Another Econbrowser debate. Nothing to do with oil, or more precisely, another view of what a recovery from a depression might look like.
After World War II, the US suffered a fairly severe recession associated with demobilization. Nevertheless, many remember the period fondly as one of prosperity and promise. Why so?
As usual, we have a graph.
In the post-war years, personal income continued to rise at a good pace. Personal consumption rose even faster, as savings rates plummeted. No more war bonds, and no more rationing. There were things to buy, and money to buy it with.
Part of the package, however, was price liberalization, and inflation soared from 1946-1948. From the end of the war to 1948, price levels rose by a quarter. Thus, nominal increases in personal consumption were partially--and in 1947, totally--offset with rising prices.

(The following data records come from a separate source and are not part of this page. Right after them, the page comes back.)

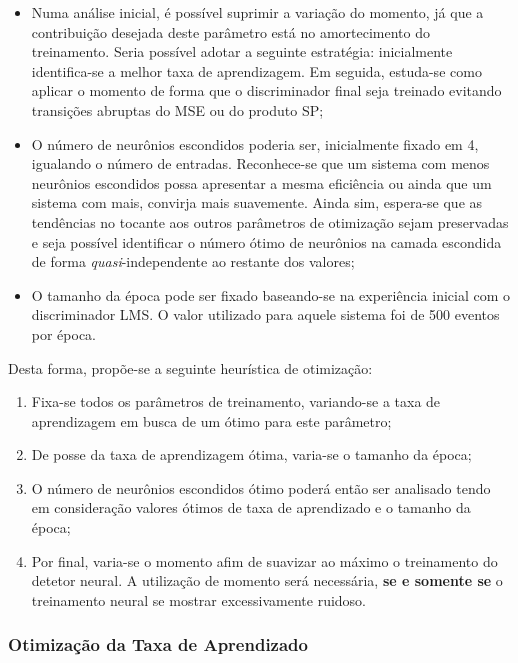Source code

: \begin{itemize}
\item Numa análise inicial, é possível suprimir a variação do momento, já que
a contribuição desejada deste parâmetro está no amortecimento do
treinamento. Seria possível adotar a seguinte estratégia: inicialmente
identifica-se a melhor taxa de aprendizagem. Em seguida, estuda-se como
aplicar o momento de forma que o discriminador final seja treinado evitando
transições abruptas do MSE ou do produto SP;

\item O número de neurônios escondidos poderia ser, inicialmente fixado em 4,
igualando o número de entradas. Reconhece-se que um sistema com menos
neurônios escondidos possa apresentar a mesma eficiência ou ainda que um
sistema com mais, convirja mais suavemente. Ainda sim, espera-se que as
tendências no tocante aos outros parâmetros de otimização sejam preservadas e
seja possível identificar o número ótimo de neurônios na camada escondida de
forma \textit{quasi}-independente ao restante dos valores;

\item O tamanho da época pode ser fixado baseando-se na experiência inicial
com o discriminador LMS. O valor utilizado para aquele sistema foi de 500
eventos por época.
\end{itemize}

Desta forma, propõe-se a seguinte heurística de otimização:

\begin{enumerate}
\item Fixa-se todos os parâmetros de treinamento, variando-se a taxa de
aprendizagem em busca de um ótimo para este parâmetro;
\item De posse da taxa de aprendizagem ótima, varia-se o tamanho da época;
\item O número de neurônios escondidos ótimo poderá então ser analisado tendo
em consideração valores ótimos de taxa de aprendizado e o tamanho da época;
\item Por final, varia-se o momento afim de suavizar ao máximo o treinamento
do detetor neural. A utilização de momento será necessária, \textbf{se e
somente se} o treinamento neural se mostrar excessivamente ruidoso.
\end{enumerate}

\subsubsection{Otimização da Taxa de Aprendizado}

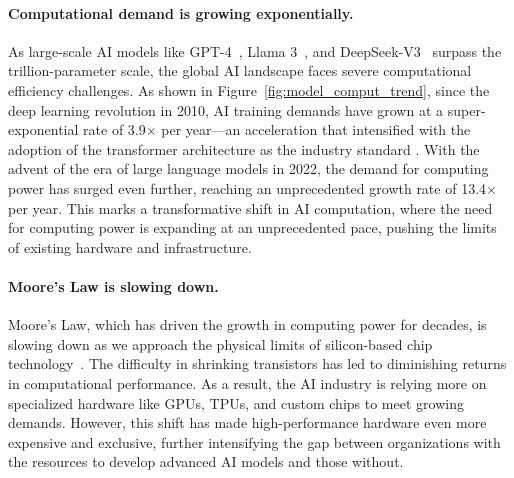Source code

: \paragraph{Computational demand is growing exponentially.}
As large-scale AI models like GPT-4~\cite{openai2023gpt4}, Llama 3~\cite{meta2024llama3.1}, and DeepSeek-V3~\cite{liu2024deepseek} surpass the trillion-parameter scale, the global AI landscape faces severe computational efficiency challenges. As shown in Figure~\ref{fig:model_comput_trend}, since the deep learning revolution in 2010, AI training demands have grown at a super-exponential rate of 3.9$\times$ per year—an acceleration that intensified with the adoption of the transformer architecture as the industry standard \cite{vaswani2017attention}. With the advent of the era of large language models in 2022, the demand for computing power has surged even further, reaching an unprecedented growth rate of 13.4$\times$ per year. This marks a transformative shift in AI computation, where the need for computing power is expanding at an unprecedented pace, pushing the limits of existing hardware and infrastructure.




\paragraph{Moore's Law is slowing down.}
Moore's Law, which has driven the growth in computing power for decades, is slowing down as we approach the physical limits of silicon-based chip technology~\cite{kressel2023end}. The difficulty in shrinking transistors has led to diminishing returns in computational performance. As a result, the AI industry is relying more on specialized hardware like GPUs, TPUs, and custom chips to meet growing demands. However, this shift has made high-performance hardware even more expensive and exclusive, further intensifying the gap between organizations with the resources to develop advanced AI models and those without.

But not the previous year. In 1946, personal consumption rose by 11% in inflation-adjusted terms, after having risen by 8% on average in the previous three years. In 1947, by contrast, personal consumption actually fell a bit in real terms--although it was up a solid 12% in nominal terms. Consumers could have been forgiven for not noticing.
Furthermore, the country was transformed. The US had emerged from the war victorious, as the leading power in the world. In the down year of 1947, real personal consumption was 1/3 higher than it had been just five years earlier, and US citizens had every reason to believe the country was entering a golden age, with rising incomes and a transforming society. The Great Depression, and the great war that followed, were both over. The future beckoned.